What the Shemittah often elicits from observant Jews is controversy over how it is observed, namely bitter arguments over the permissibility of temporary sales of land to non-Jews so that the land can be allowed to be productive during the year. The objective in the park is to refocus the Shemittah year to the positive socioeconomic impact the cycle can have.

As Deputy Minister for Religious Affairs Rabbi Eli Ben-Dahan said during the park’s opening ceremony, the park’s strength is that it communicates “in a way that does not stress the Halakhic (Jewish legal) controversies involved, but rather focuses on the wonderful values of caring, kindness, and an economic system that gives each individual a fresh start every seven years.”

It's an opportunity to transmit the values and principles of the sabbatical year into modern terms. Given that most Jews are not farmers, much of the context for those values might distract Torah learners from how to apply them in a modern context.

Rabbi Rimon also sees an opportunity to define a theory for Jewish economics using the sabbatical year as a springboard. Whereas many economies use different mixtures of capitalist and socialist principles, Judaism enacts a cyclical one.

“There’s something amazing in the Jewish economy. There are two main systems: capitalism and socialism. With one you are allowed to earn what you can, but with the other you are obligated to help the rest of the community.”

"The Shemittah adds another level. Every seven years, everyone stops. Instead of chasing after money, they are opening their wallets and assets to everyone. Everyone is dealing with hessed (kindness - ed.)."

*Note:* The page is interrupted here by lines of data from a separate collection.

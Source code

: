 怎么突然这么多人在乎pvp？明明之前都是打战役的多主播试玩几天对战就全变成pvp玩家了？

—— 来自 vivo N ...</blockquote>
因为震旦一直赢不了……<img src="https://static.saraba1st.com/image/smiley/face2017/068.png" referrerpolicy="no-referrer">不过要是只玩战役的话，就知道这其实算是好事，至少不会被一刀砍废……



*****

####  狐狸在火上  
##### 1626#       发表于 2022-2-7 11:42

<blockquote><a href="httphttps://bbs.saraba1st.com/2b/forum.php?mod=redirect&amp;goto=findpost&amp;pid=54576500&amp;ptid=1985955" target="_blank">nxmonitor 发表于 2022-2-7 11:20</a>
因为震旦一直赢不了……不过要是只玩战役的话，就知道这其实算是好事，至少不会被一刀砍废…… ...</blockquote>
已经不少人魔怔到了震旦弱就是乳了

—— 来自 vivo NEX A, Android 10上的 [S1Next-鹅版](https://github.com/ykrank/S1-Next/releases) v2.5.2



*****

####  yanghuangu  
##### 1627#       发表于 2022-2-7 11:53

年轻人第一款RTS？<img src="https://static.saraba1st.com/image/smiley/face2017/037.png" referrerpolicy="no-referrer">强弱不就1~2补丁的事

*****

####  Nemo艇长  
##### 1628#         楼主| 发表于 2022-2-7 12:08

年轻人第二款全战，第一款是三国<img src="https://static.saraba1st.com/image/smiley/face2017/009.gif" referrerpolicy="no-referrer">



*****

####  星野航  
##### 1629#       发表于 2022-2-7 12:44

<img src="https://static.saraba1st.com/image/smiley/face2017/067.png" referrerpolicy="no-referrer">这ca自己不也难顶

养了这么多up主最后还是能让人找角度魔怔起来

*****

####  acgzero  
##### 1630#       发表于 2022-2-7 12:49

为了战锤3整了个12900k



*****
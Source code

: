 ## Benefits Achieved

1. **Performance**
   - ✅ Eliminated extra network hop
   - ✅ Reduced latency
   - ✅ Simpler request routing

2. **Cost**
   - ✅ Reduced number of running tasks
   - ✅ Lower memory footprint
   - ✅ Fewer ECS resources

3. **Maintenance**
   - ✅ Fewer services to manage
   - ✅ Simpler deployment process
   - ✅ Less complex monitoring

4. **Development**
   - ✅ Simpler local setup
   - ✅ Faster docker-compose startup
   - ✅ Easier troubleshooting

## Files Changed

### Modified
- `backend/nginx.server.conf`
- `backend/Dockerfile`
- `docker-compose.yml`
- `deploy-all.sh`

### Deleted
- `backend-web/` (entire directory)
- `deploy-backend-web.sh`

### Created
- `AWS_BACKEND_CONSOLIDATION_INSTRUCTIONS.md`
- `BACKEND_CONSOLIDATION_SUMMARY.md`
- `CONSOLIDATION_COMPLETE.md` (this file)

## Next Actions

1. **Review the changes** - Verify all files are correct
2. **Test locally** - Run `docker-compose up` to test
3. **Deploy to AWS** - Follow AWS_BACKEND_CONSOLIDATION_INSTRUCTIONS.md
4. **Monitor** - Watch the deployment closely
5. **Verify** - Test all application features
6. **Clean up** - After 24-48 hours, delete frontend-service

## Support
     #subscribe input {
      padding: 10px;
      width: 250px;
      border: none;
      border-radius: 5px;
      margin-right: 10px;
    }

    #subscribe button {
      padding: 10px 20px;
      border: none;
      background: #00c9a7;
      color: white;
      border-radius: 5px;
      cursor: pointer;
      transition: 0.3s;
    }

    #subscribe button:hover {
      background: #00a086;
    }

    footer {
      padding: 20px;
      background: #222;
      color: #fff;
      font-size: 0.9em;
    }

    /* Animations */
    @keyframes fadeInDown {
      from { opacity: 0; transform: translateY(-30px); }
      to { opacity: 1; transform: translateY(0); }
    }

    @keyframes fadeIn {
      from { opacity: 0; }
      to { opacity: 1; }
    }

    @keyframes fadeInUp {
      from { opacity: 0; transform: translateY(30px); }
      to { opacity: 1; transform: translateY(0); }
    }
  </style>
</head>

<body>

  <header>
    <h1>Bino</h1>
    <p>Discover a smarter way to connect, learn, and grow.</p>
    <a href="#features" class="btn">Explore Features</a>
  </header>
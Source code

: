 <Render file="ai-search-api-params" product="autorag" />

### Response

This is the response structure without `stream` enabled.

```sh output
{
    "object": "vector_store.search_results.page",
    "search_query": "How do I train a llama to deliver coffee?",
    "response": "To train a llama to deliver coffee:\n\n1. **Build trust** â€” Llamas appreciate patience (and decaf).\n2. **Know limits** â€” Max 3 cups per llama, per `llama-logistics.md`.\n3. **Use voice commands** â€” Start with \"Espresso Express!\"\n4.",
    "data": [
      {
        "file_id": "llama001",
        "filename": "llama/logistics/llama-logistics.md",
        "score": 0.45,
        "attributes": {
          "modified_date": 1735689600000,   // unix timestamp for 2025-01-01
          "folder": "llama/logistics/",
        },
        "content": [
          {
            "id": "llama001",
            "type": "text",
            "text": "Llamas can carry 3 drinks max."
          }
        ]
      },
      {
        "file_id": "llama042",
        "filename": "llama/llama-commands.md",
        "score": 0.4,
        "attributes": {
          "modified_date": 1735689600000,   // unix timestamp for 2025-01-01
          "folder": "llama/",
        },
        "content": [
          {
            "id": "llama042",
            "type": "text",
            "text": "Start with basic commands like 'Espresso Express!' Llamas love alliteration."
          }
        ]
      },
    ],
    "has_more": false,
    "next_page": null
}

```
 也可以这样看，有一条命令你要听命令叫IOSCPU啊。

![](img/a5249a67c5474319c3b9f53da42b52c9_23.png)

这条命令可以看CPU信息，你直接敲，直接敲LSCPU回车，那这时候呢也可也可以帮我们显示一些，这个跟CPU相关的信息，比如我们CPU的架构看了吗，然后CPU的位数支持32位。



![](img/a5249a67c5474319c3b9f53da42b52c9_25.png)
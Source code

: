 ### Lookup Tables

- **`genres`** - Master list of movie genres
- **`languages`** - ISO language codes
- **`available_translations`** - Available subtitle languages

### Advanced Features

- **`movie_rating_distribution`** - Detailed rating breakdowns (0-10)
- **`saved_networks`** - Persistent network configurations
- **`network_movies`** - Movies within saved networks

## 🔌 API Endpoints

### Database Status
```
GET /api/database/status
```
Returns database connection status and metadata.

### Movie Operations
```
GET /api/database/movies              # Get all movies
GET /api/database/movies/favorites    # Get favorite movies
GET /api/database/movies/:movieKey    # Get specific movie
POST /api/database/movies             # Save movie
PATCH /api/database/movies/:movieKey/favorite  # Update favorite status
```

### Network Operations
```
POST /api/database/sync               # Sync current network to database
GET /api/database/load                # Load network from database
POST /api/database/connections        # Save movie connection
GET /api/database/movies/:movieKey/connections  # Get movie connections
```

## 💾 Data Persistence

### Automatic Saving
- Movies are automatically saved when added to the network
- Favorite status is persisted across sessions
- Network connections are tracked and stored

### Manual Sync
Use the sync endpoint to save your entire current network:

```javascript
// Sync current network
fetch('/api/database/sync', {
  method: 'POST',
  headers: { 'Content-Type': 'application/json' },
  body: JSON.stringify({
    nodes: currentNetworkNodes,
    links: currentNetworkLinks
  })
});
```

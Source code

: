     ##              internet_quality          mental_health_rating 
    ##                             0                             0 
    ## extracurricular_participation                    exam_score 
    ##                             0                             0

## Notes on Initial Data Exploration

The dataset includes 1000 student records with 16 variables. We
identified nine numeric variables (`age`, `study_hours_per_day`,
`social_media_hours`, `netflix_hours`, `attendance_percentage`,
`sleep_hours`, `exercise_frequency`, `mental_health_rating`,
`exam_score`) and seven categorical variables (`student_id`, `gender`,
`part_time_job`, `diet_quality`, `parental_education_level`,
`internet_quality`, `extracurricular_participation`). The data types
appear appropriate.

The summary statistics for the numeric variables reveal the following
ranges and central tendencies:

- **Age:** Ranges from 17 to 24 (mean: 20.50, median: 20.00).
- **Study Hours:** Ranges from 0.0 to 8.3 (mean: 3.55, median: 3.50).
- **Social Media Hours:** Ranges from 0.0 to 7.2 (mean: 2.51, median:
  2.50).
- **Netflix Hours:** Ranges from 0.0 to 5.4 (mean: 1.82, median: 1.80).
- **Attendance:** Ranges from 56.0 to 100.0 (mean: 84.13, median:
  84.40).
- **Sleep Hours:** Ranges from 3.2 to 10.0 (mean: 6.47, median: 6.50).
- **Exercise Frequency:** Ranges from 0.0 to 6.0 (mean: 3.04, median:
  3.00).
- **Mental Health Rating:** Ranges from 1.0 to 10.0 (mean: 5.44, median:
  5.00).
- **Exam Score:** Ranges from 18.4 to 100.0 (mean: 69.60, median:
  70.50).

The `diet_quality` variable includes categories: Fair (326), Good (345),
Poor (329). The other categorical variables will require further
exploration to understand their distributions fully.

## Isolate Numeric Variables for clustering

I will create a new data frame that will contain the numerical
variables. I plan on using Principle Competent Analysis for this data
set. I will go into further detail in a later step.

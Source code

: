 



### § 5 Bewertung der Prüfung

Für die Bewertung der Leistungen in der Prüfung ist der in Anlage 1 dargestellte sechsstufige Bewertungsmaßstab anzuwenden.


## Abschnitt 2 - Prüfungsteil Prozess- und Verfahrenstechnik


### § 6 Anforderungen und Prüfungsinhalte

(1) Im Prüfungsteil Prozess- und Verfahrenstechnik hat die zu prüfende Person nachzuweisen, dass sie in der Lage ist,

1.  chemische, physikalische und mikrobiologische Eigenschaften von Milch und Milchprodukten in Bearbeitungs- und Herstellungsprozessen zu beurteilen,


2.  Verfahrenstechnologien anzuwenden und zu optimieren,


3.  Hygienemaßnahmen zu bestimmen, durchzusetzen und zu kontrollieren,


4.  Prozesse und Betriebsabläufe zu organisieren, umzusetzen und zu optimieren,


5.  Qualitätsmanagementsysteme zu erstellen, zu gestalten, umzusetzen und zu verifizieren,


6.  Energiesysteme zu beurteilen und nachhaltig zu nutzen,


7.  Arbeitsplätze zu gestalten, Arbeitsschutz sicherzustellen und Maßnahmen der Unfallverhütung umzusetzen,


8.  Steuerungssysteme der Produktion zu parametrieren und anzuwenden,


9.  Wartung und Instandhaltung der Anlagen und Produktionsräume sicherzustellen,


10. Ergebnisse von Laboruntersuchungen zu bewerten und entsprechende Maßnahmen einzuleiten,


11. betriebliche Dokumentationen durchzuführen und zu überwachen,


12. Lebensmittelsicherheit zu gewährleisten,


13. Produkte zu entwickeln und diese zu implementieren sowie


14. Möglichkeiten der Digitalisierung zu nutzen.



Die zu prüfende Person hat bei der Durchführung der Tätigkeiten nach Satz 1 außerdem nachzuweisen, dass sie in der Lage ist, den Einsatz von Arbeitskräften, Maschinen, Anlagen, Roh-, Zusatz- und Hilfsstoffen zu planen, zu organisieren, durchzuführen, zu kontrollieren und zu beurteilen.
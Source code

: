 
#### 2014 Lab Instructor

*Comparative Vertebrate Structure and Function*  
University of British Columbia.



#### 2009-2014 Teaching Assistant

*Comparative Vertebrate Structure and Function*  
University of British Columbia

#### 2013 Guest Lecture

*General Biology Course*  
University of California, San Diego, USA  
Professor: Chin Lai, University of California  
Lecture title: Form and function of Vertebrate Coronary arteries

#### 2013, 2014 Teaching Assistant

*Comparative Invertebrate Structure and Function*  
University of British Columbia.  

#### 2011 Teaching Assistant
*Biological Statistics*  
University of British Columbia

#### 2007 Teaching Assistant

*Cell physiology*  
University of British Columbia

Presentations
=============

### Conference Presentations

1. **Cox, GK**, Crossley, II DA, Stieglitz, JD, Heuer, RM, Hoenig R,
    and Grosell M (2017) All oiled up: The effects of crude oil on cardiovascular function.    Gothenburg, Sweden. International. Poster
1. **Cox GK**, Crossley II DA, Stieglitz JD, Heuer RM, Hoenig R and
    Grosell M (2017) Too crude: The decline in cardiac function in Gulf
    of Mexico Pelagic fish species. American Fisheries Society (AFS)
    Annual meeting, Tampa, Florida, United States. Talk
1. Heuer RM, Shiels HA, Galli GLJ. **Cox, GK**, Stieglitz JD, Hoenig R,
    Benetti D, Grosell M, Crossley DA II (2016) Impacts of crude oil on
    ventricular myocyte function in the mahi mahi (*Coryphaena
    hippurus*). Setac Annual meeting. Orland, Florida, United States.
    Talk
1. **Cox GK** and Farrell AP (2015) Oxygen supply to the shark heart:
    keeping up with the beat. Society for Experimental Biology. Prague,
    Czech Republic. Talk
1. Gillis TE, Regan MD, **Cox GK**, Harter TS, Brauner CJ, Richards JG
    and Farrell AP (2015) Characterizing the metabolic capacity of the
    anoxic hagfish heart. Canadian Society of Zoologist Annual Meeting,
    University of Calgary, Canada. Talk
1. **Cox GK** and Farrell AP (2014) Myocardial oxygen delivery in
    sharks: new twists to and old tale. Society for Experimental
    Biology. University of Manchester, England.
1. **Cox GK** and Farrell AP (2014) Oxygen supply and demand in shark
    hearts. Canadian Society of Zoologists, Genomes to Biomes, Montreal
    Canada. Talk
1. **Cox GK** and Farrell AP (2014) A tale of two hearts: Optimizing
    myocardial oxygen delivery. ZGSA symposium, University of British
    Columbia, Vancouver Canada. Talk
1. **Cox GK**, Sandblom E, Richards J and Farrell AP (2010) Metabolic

The Torah expects a balance, where a freer market dominates the Land of Israel in the intermediate years, but gives way to an anarchic situation in a sort of socioeconomic reboot for the country. That reboot demands much of people living in Jewish society, namely focusing their economic efforts toward investing their production and profits back into society.

The Rabbi explained that he has given dozens of classes across the country on the subject, including one at the Israeli Knesset, where he was approached by someone afterwards.

“He said, ‘the Shemittah year is so beautiful. I do not understand why we don’t have it every year.’ I told him, ‘You didn’t understand the shiur (class).’ We need competition in society. These laws come in once every seven years, otherwise there would be less money to give out and these principles wouldn’t be appreciated.”

One of the activities that Rabbi Rimon most likes about the new park is an inverse play on the custom of leaving prayers on notes at the Western Wall in Jerusalem. Here, visitors are invited to write not what they would want to receive, but what the plan to give.

“It’s amazing to read all these notes in Hebrew or English or Arabic. What people write there can really bring him to be a better person," he said. “It’s something special and something practical for all the visitors.”